## GOAL OF THE EXERCISE
What lines below hold the string "也就是说"? Copy them all.

[Stored data entries]
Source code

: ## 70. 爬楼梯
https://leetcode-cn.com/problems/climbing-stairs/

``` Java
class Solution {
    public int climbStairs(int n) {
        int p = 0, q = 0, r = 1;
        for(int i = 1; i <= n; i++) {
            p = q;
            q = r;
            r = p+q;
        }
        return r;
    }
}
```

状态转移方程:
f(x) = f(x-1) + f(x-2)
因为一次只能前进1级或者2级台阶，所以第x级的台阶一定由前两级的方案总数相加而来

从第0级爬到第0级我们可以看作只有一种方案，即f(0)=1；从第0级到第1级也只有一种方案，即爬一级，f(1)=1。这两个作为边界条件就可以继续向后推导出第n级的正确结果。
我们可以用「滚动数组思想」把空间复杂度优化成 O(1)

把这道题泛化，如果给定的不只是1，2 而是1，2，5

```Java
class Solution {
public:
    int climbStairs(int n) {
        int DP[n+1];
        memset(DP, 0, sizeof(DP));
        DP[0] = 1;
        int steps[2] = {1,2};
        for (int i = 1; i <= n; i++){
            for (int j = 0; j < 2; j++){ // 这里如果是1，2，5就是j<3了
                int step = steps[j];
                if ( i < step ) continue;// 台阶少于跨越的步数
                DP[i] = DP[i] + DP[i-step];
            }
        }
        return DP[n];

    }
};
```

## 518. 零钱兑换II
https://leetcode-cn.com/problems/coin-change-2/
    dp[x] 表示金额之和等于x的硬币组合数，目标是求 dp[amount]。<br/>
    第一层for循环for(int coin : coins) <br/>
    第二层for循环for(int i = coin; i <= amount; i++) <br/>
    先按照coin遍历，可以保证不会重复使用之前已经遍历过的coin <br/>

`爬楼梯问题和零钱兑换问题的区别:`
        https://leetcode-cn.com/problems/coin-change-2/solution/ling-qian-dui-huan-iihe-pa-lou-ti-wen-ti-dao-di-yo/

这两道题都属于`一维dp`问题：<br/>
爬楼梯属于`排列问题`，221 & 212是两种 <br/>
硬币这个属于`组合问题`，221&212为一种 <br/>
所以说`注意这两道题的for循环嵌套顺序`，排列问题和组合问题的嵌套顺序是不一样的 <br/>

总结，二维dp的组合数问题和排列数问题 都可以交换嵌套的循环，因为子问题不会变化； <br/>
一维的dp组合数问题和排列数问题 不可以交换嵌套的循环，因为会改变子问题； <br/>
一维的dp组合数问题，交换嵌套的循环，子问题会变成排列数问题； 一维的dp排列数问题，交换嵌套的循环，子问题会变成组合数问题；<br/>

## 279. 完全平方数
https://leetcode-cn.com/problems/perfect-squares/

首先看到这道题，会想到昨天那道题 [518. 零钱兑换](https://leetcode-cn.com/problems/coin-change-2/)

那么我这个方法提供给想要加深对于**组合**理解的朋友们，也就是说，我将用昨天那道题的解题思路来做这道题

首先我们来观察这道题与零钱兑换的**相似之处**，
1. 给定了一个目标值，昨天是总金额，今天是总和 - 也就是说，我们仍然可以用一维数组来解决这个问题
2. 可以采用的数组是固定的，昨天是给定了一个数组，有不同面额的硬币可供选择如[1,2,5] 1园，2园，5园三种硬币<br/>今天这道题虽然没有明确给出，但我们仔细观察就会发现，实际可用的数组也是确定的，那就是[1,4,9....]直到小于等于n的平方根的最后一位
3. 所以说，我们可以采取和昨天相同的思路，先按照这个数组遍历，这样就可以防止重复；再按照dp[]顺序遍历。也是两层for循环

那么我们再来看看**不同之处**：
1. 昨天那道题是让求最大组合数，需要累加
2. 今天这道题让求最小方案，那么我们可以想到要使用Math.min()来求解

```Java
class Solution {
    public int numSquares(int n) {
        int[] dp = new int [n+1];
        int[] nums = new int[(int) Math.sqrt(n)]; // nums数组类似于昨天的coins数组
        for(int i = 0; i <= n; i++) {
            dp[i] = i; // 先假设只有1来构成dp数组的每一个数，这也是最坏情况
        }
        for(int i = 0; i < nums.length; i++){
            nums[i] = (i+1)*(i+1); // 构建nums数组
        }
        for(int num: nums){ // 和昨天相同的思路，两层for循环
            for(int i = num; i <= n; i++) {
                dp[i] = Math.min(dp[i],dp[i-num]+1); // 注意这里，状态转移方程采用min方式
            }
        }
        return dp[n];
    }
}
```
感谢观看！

## RESULT OF THIS EXERCISE
那么我这个方法提供给想要加深对于**组合**理解的朋友们，也就是说，我将用昨天那道题的解题思路来做这道题
1. 给定了一个目标值，昨天是总金额，今天是总和 - 也就是说，我们仍然可以用一维数组来解决这个问题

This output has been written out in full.